Under cover of darkness, the New Mexico House of Representatives approved the reinstatement of the death penalty Thursday morning.
That such a momentous decision was introduced at a special legislative session designed primarily to deal with budget deficits was a bad idea, a triumph of politics over the good of the state. To then approve the death penalty in the early hours of the morning, robbing citizens of a chance to speak out, was malfeasance in governing. Especially when the GOP-run House knew that any legislation it passed likely would die in the Senate.
Republicans wanted to pound Democrats over the head with their opposition to the death penalty and needed a vote before the November election. This legislation was not about actually bringing back the ultimate punishment; it was about winning.
How shortsighted. Reinstating the death penalty — which involves the state taking a life — is consequential. It deserves discussion, lengthy hearings and expert testimony to debate all its ramifications. It is not an action to take in a day, or two, especially not one to consider after midnight while the public is sleeping.
The House Republicans, motivated by what they must believe are the favorable politics of this issue, moved ahead anyway. Not in a deliberate fashion, however. Just before the solemn vote, there is a photo of GOP members laughing while taking selfies in the House chambers. Hardly the kind of reflection that such momentous legislation needs.
House Speaker Don Tripp decided to hear the bill to reinstate the death penalty after midnight on Thursday morning, giving no notice to the public. The Socorro Republican did not listen to the pleas of Democrats who wanted to debate the bill in sunlight. Instead, he spent his time talking on the phone, according to news reports.

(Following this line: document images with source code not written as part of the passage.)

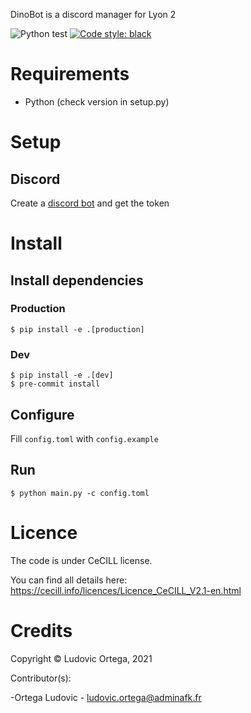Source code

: DinoBot is a discord manager for Lyon 2

![Python test](https://github.com/M0NsTeRRR/DinoBot/workflows/Python%20test/badge.svg)
[![Code style: black](https://img.shields.io/badge/code%20style-black-000000.svg)](https://github.com/psf/black)

# Requirements
- Python (check version in setup.py)

# Setup
## Discord
Create a [discord bot](https://discord.com/developers/applications) and get the token

# Install
## Install dependencies
### Production

    $ pip install -e .[production]

### Dev

    $ pip install -e .[dev]
    $ pre-commit install

## Configure

Fill `config.toml` with `config.example`

## Run

    $ python main.py -c config.toml

# Licence

The code is under CeCILL license.

You can find all details here: https://cecill.info/licences/Licence_CeCILL_V2.1-en.html

# Credits

Copyright © Ludovic Ortega, 2021

Contributor(s):

-Ortega Ludovic - ludovic.ortega@adminafk.fr
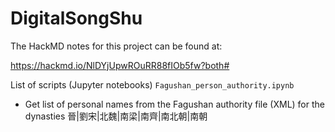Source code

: # DigitalSongShu

The HackMD notes for this project can be found at:

https://hackmd.io/NlDYjUpwROuRR88fIOb5fw?both#

List of scripts (Jupyter notebooks)
<code>Fagushan_person_authority.ipynb</code>
  - Get list of personal names from the Fagushan authority file (XML) for the dynasties 晉|劉宋|北魏|南梁|南齊|南北朝|南朝
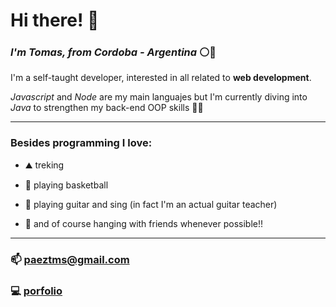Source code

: # Hi there! 👋

### *I'm Tomas, from Cordoba - Argentina* ⚪🔵

I'm a self-taught developer, interested in all related to **web development**. 

*Javascript* and *Node* are my main languajes but I'm currently diving into *Java* to strengthen my back-end OOP skills 🐱‍🏍

---

### Besides programming I love:

- ⛰ treking 

- 🏀 playing basketball

- 🎸 playing guitar and sing (in fact I'm an actual guitar teacher)

- 🍻 and of course hanging with friends whenever possible!!

---

### 📫  paeztms@gmail.com

### 💻  [porfolio](https://devtsp.github.io/devtsp-portfolio-client/)
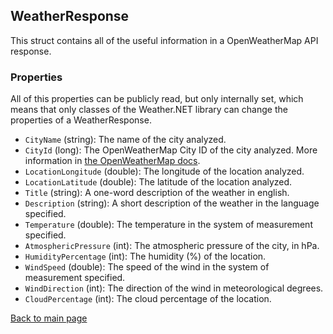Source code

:## WeatherResponse
This struct contains all of the useful information in a OpenWeatherMap API response.
### Properties
All of this properties can be publicly read, but only internally set, which means that only classes of the Weather.NET library can change the properties of a WeatherResponse.
- `CityName` (string): The name of the city analyzed.
- `CityId` (long): The OpenWeatherMap City ID of the city analyzed. More information in [the OpenWeatherMap docs](https://openweathermap.org/current#cityid).
- `LocationLongitude` (double): The longitude of the location analyzed.
- `LocationLatitude` (double): The latitude of the location analyzed.
- `Title` (string): A one-word description of the weather in english.
- `Description` (string): A short description of the weather in the language specified.
- `Temperature` (double): The temperature in the system of measurement specified.
- `AtmosphericPressure` (int): The atmospheric pressure of the city, in hPa.
- `HumidityPercentage` (int): The humidity (%) of the location.
- `WindSpeed` (double): The speed of the wind in the system of measurement specified.
- `WindDirection` (int): The direction of the wind in meteorological degrees.
- `CloudPercentage` (int): The cloud percentage of the location.

[Back to main page](https://eloyespinosa.github.io/Weather.NET/)
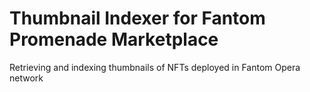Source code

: # Thumbnail Indexer for Fantom Promenade Marketplace

Retrieving and indexing thumbnails of NFTs deployed in Fantom Opera network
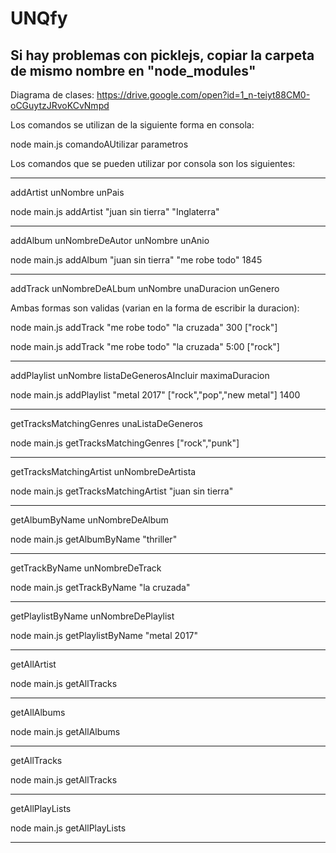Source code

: # UNQfy

Si hay problemas con picklejs, copiar la carpeta de mismo nombre en "node_modules"
--------------------------------------------------------------
Diagrama de clases:
https://drive.google.com/open?id=1_n-teiyt88CM0-oCGuytzJRvoKCvNmpd

Los comandos se utilizan de la siguiente forma en consola:

node main.js comandoAUtilizar parametros

Los comandos que se pueden utilizar por consola son los siguientes:


--------------------------------------------------------------------------

addArtist unNombre unPais

node main.js addArtist "juan sin tierra" "Inglaterra"

--------------------------------------------------------------------------

addAlbum unNombreDeAutor unNombre unAnio

node main.js addAlbum "juan sin tierra" "me robe todo" 1845

--------------------------------------------------------------------------

addTrack unNombreDeALbum unNombre unaDuracion unGenero

Ambas formas son validas (varian en la forma de escribir la duracion):

node main.js addTrack "me robe todo" "la cruzada" 300 ["rock"]

node main.js addTrack "me robe todo" "la cruzada" 5:00 ["rock"]

--------------------------------------------------------------------------

addPlaylist unNombre listaDeGenerosAIncluir maximaDuracion

node main.js addPlaylist "metal 2017" ["rock","pop","new metal"] 1400

--------------------------------------------------------------------------

getTracksMatchingGenres unaListaDeGeneros

node main.js getTracksMatchingGenres ["rock","punk"]

--------------------------------------------------------------------------

getTracksMatchingArtist unNombreDeArtista

node main.js getTracksMatchingArtist "juan sin tierra"

--------------------------------------------------------------------------

getAlbumByName unNombreDeAlbum

node main.js getAlbumByName "thriller"

--------------------------------------------------------------------------

getTrackByName unNombreDeTrack

node main.js getTrackByName "la cruzada"

--------------------------------------------------------------------------

getPlaylistByName unNombreDePlaylist

node main.js getPlaylistByName "metal 2017"

--------------------------------------------------------------------------

getAllArtist

node main.js getAllTracks

--------------------------------------------------------------------------

getAllAlbums

node main.js getAllAlbums

--------------------------------------------------------------------------

getAllTracks

node main.js getAllTracks

--------------------------------------------------------------------------

getAllPlayLists

node main.js getAllPlayLists

--------------------------------------------------------------------------
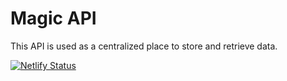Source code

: ﻿# Magic API

This API is used as a centralized place to store and retrieve data.

[![Netlify Status](https://api.netlify.com/api/v1/badges/49a10798-ca61-41fe-8439-84ff1541cc70/deploy-status)](https://app.netlify.com/sites/magic-api/deploys)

For two hours, representatives sparred over hearing the bill and then, for three hours, went back and forth on the bill itself. House Bill 7 passed on a 36-30 vote just before 6 a.m. The victory was shortlived.
The Senate, in its quick gathering later Thursday to approve budget bills, did not take up any of the crime bills. The attempted revival of the death penalty died just hours after the House passed it. Had it been signed into law, the bill would have allowed the death penalty in cases where children, police officers or corrections workers were murdered.
Passage during the special session was not really the goal, however. Getting Democrats on the record as opposing the death penalty was. It is unfortunate that, to achieve a political goal, the House GOP took to after-hours brangling. The public deserved the right to weigh in on this important legislation. Petty politics cost them a say.
Who knows? The politics of the death penalty, when debate is cloaked, could hurt the GOP. Political polls might show support for the death penalty. But voters also want a say in important legislation. They want laws that are thoughtful and deliberate, not legislation passed without thought or consideration. Most of all, voters know when they are being hoodwinked.